The volume of clicks on Google search ads grew tremendously during the quarter. In other words, more people are clicking on search ads, and clicking a lot. The problem is that this glut of clicks suppresses prices, even as the huge influx can also translate to more revenue, since each click earns Google money.
Paid clicks for Google were up 31% year-over-year, and 13% sequentially.
Much of the increase in paid clicks is likely to be thanks to searches on mobile devices and in high-growth emerging economies, both of which command lower ad prices.
Enhanced campaigns, Google’s attempt to make its AdWords product less device-specific (and so less tied to cheap mobile clicks), seem to have under-delivered after two quarters in full effect. It seems the flood of mobile-based paid clicks has outweighed any efforts to nudge advertisers toward multi-device campaigns, which might bring in higher CPCs.
“It is fully up and running around the world,” said Google Senior Vice President Nikesh Arora, when asked for his take on the performance of Enhanced Campaigns on Google’s earnings call Jan. 30.

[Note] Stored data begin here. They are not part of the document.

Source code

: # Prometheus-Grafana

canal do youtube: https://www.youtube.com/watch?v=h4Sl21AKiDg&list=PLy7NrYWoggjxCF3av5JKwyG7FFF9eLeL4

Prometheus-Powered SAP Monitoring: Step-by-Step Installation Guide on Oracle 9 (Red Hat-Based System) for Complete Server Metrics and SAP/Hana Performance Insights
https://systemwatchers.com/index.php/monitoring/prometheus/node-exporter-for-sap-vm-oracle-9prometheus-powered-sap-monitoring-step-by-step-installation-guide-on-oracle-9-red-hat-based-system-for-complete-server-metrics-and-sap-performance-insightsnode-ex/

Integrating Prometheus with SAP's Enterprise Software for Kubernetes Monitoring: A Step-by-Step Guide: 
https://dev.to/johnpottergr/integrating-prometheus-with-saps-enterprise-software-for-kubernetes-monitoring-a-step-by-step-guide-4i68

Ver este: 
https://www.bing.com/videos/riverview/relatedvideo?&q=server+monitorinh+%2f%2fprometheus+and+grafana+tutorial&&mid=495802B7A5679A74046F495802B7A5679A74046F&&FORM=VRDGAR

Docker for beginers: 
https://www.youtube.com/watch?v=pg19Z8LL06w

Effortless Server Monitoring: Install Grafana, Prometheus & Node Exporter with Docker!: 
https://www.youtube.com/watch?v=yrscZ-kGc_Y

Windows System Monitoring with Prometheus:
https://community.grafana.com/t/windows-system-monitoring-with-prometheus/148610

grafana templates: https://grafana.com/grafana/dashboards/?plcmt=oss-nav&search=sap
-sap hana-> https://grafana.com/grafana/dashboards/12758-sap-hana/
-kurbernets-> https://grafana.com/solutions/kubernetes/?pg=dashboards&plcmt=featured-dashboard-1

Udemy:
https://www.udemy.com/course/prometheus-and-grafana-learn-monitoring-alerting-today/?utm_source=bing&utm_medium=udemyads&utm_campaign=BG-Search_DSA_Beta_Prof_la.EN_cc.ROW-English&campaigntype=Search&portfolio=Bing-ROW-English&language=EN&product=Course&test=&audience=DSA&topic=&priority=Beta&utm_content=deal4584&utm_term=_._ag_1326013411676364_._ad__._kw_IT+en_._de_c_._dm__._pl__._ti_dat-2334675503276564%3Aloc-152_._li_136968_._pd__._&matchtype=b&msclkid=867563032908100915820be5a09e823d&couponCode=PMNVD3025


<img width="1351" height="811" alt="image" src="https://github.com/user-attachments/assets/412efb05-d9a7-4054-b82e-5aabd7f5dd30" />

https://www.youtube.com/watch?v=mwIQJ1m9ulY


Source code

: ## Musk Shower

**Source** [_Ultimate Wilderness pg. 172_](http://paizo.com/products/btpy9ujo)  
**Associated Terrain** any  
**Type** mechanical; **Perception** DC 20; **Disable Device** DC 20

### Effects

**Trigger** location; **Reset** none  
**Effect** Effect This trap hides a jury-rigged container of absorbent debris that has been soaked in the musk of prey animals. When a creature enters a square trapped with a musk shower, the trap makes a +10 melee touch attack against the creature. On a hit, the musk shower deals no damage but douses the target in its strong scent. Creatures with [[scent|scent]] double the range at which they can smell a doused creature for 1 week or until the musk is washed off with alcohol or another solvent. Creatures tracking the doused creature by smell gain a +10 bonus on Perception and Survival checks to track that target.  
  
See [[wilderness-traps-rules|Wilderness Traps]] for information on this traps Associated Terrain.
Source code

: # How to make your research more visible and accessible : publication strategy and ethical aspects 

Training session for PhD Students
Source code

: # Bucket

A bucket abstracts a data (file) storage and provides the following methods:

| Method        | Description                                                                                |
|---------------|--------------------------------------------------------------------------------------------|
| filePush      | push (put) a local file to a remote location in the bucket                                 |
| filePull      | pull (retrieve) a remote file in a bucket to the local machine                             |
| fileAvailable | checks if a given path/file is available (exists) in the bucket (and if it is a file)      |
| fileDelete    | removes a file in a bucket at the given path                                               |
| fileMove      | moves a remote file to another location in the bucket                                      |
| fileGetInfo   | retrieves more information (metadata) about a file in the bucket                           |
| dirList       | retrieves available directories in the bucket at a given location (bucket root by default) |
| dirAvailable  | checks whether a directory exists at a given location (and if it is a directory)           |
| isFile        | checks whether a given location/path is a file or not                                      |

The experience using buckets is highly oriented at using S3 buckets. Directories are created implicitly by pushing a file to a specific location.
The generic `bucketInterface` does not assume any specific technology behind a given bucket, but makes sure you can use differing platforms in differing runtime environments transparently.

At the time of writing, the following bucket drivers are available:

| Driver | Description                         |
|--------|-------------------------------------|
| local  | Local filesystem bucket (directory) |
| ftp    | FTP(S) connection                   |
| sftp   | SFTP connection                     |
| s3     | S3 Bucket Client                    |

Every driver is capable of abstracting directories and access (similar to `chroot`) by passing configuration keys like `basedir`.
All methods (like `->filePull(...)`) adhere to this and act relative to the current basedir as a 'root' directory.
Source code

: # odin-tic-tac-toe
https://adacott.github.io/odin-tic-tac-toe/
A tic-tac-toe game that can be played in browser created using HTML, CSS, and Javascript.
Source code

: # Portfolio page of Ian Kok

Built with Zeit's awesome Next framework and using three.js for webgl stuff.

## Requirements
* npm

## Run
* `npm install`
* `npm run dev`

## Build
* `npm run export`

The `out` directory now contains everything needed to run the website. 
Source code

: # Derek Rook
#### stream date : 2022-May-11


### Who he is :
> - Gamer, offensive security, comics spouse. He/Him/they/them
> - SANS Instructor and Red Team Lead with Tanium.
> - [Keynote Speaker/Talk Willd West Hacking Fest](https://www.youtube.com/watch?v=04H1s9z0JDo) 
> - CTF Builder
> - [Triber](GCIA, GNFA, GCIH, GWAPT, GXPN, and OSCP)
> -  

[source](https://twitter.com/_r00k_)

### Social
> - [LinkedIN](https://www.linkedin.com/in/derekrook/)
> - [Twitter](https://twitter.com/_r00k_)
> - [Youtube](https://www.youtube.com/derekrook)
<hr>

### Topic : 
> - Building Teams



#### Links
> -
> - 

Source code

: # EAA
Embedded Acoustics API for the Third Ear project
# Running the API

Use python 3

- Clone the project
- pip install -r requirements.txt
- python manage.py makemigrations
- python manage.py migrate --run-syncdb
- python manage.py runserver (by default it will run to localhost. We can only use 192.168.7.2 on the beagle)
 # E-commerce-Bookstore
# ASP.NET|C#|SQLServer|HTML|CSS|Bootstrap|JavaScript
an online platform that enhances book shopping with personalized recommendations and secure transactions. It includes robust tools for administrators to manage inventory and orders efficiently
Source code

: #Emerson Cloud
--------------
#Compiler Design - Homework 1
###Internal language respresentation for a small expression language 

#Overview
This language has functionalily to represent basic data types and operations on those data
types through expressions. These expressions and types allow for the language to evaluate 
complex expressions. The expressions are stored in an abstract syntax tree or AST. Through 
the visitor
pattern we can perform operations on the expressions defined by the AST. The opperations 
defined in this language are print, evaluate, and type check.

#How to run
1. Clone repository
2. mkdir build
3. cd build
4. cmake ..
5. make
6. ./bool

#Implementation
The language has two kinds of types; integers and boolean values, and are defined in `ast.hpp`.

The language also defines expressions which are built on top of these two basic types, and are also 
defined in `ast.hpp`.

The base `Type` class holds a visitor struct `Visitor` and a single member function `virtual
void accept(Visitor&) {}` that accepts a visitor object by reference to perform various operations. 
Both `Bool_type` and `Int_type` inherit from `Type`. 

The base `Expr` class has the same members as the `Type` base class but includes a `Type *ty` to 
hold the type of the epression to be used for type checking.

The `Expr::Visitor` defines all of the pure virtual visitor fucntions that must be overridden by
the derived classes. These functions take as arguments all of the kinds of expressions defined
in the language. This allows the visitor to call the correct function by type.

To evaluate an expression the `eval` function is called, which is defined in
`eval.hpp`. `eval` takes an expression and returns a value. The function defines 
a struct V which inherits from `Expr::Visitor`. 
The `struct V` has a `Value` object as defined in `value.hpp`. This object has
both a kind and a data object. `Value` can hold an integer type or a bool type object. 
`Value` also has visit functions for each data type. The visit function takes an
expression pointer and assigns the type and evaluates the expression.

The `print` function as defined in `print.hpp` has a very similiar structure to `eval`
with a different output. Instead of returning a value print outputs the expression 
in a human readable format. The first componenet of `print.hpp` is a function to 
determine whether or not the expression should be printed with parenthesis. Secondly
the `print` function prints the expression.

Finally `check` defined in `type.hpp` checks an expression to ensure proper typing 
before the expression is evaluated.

He also hinted toward Google’s preference for a multi-device approach. “Advertisers should be somewhat agnostic on where they want to reach the user,” he said.
Advertisers may gradually become willing to allocate more budget to bidding on mobile clicks. But as long as the volume of mobile clicks keeps expanding at light speed thanks to the smartphone revolution, it’s unlikely Google will see click prices climb. There’s no CPC relief on the horizon.